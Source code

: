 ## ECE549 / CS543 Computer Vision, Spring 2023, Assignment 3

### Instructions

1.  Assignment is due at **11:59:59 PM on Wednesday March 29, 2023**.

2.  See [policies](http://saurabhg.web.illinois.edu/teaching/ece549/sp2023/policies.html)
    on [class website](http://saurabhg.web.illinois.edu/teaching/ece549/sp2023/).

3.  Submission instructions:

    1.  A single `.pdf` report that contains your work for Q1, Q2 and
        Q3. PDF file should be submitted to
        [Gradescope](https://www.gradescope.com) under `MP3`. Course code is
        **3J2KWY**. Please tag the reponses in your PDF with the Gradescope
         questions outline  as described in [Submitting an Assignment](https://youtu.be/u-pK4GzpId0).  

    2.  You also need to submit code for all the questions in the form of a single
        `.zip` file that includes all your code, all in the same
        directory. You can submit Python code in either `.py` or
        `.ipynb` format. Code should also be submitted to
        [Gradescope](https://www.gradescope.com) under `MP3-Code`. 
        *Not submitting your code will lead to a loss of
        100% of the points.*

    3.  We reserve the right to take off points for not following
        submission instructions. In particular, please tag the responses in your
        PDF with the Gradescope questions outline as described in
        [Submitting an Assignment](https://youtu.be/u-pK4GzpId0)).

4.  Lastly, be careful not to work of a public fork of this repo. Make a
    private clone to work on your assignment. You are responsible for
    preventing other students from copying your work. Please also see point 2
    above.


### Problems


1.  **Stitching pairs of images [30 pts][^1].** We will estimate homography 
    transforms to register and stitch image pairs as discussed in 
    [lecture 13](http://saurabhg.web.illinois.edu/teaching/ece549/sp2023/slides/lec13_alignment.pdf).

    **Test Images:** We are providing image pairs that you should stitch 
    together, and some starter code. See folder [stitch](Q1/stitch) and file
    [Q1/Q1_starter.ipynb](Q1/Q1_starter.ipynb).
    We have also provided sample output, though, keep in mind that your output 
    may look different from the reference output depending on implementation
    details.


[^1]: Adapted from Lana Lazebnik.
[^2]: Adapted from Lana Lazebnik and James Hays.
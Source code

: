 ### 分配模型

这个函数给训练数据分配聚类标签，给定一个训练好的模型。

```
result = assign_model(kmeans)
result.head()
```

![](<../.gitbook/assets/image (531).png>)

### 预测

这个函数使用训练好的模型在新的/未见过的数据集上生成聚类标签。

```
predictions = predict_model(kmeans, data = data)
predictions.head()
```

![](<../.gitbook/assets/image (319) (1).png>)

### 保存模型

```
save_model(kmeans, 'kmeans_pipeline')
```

▬▬▬▬▬▬

--- Work order ---
Lines containing the word "outline" must all be returned from the material above.

--- Exercise output ---
         questions outline  as described in [Submitting an Assignment](https://youtu.be/u-pK4GzpId0).  
        PDF with the Gradescope questions outline as described in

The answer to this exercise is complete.